#' Item and person estimates and fit statistics.
#'
#' @param scores A data frame or path to CSV file in crasch format with the
#' scoring information. The scores are be coded as integers in terms of the
#' construct levels. Missing responses are coded as \code{NA}.
#' @param itemInfo A data frame or path to CSV file in crasch format with
#' information on each item. There must be \code{I} rows and as many columns
#' as specified in the crasch format documentation. No factor variables are
#' allowed.
#' @param consInfo A data frame or path to CSV file containing labeling
#' information about the construct(s) in crasch format. Contains 1 row per
#' construct.
#' @param varsInfo A data frame containing demographic variable information for
#' respondents. One respondent per row, IDs must match those of
#' \code{scores} data frame. Numeric, character, and factor variables are
#' allowed.
#' @param estPackage A string that identifies which IRT package will be used to
#' conduct estimation of item (and possibly person) parameters. See details.
#' @param retainOrig A logical indicating whether one element of the output
#' object should include the original result object from \code{mirt} or
#' \code{TAM}.
#' @param missingAs0 A logical indicating whether \code{NA}s should be recoded
#' to the lowest level (available on a given item) of the construct.

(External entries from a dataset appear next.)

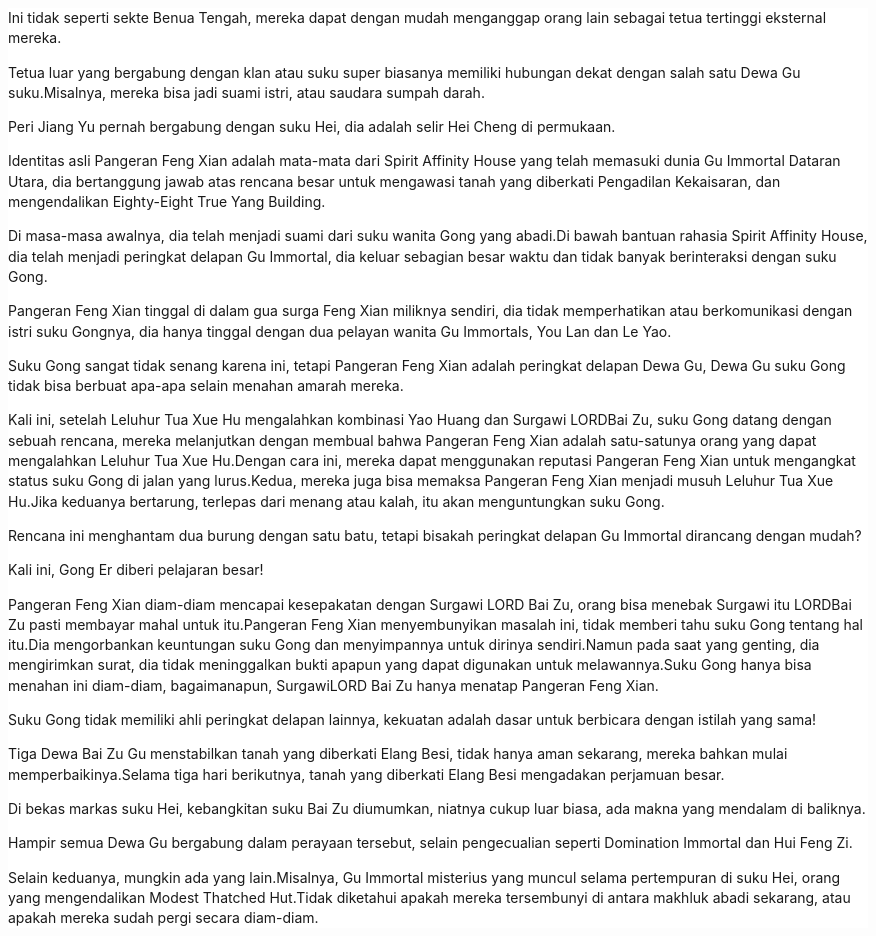 Ini tidak seperti sekte Benua Tengah, mereka dapat dengan mudah menganggap orang lain sebagai tetua tertinggi eksternal mereka.

Tetua luar yang bergabung dengan klan atau suku super biasanya memiliki hubungan dekat dengan salah satu Dewa Gu suku.Misalnya, mereka bisa jadi suami istri, atau saudara sumpah darah.

Peri Jiang Yu pernah bergabung dengan suku Hei, dia adalah selir Hei Cheng di permukaan.

Identitas asli Pangeran Feng Xian adalah mata-mata dari Spirit Affinity House yang telah memasuki dunia Gu Immortal Dataran Utara, dia bertanggung jawab atas rencana besar untuk mengawasi tanah yang diberkati Pengadilan Kekaisaran, dan mengendalikan Eighty-Eight True Yang Building.

Di masa-masa awalnya, dia telah menjadi suami dari suku wanita Gong yang abadi.Di bawah bantuan rahasia Spirit Affinity House, dia telah menjadi peringkat delapan Gu Immortal, dia keluar sebagian besar waktu dan tidak banyak berinteraksi dengan suku Gong.

Pangeran Feng Xian tinggal di dalam gua surga Feng Xian miliknya sendiri, dia tidak memperhatikan atau berkomunikasi dengan istri suku Gongnya, dia hanya tinggal dengan dua pelayan wanita Gu Immortals, You Lan dan Le Yao.

Suku Gong sangat tidak senang karena ini, tetapi Pangeran Feng Xian adalah peringkat delapan Dewa Gu, Dewa Gu suku Gong tidak bisa berbuat apa-apa selain menahan amarah mereka.

Kali ini, setelah Leluhur Tua Xue Hu mengalahkan kombinasi Yao Huang dan Surgawi LORDBai Zu, suku Gong datang dengan sebuah rencana, mereka melanjutkan dengan membual bahwa Pangeran Feng Xian adalah satu-satunya orang yang dapat mengalahkan Leluhur Tua Xue Hu.Dengan cara ini, mereka dapat menggunakan reputasi Pangeran Feng Xian untuk mengangkat status suku Gong di jalan yang lurus.Kedua, mereka juga bisa memaksa Pangeran Feng Xian menjadi musuh Leluhur Tua Xue Hu.Jika keduanya bertarung, terlepas dari menang atau kalah, itu akan menguntungkan suku Gong.

Rencana ini menghantam dua burung dengan satu batu, tetapi bisakah peringkat delapan Gu Immortal dirancang dengan mudah?

Kali ini, Gong Er diberi pelajaran besar!

Pangeran Feng Xian diam-diam mencapai kesepakatan dengan Surgawi LORD Bai Zu, orang bisa menebak Surgawi itu LORDBai Zu pasti membayar mahal untuk itu.Pangeran Feng Xian menyembunyikan masalah ini, tidak memberi tahu suku Gong tentang hal itu.Dia mengorbankan keuntungan suku Gong dan menyimpannya untuk dirinya sendiri.Namun pada saat yang genting, dia mengirimkan surat, dia tidak meninggalkan bukti apapun yang dapat digunakan untuk melawannya.Suku Gong hanya bisa menahan ini diam-diam, bagaimanapun, SurgawiLORD Bai Zu hanya menatap Pangeran Feng Xian.

Suku Gong tidak memiliki ahli peringkat delapan lainnya, kekuatan adalah dasar untuk berbicara dengan istilah yang sama!

Tiga Dewa Bai Zu Gu menstabilkan tanah yang diberkati Elang Besi, tidak hanya aman sekarang, mereka bahkan mulai memperbaikinya.Selama tiga hari berikutnya, tanah yang diberkati Elang Besi mengadakan perjamuan besar.

Di bekas markas suku Hei, kebangkitan suku Bai Zu diumumkan, niatnya cukup luar biasa, ada makna yang mendalam di baliknya.

Hampir semua Dewa Gu bergabung dalam perayaan tersebut, selain pengecualian seperti Domination Immortal dan Hui Feng Zi.



Selain keduanya, mungkin ada yang lain.Misalnya, Gu Immortal misterius yang muncul selama pertempuran di suku Hei, orang yang mengendalikan Modest Thatched Hut.Tidak diketahui apakah mereka tersembunyi di antara makhluk abadi sekarang, atau apakah mereka sudah pergi secara diam-diam.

#' If \code{FALSE}, missing data will remain as missing data.
#' @param longFormat A logical indicating whether the scores object is in long
#' format. If \code{TRUE}, reshaping to wide format will occur internally.
#' @param persMethod Choose from c("EAP", "MLE", "WLE")
#' @param consecutive A logical indicating whether to perform a 'consecutive'
#' analysis in which an independent analysis is conducted for each dimension.
#' If \code{TRUE}, the correlation between any two dimensions will be
#' constrained to be 0. If \code{FALSE}, multidimensional analysis that
#' allows non-zero correlations among dimensions will be conducted.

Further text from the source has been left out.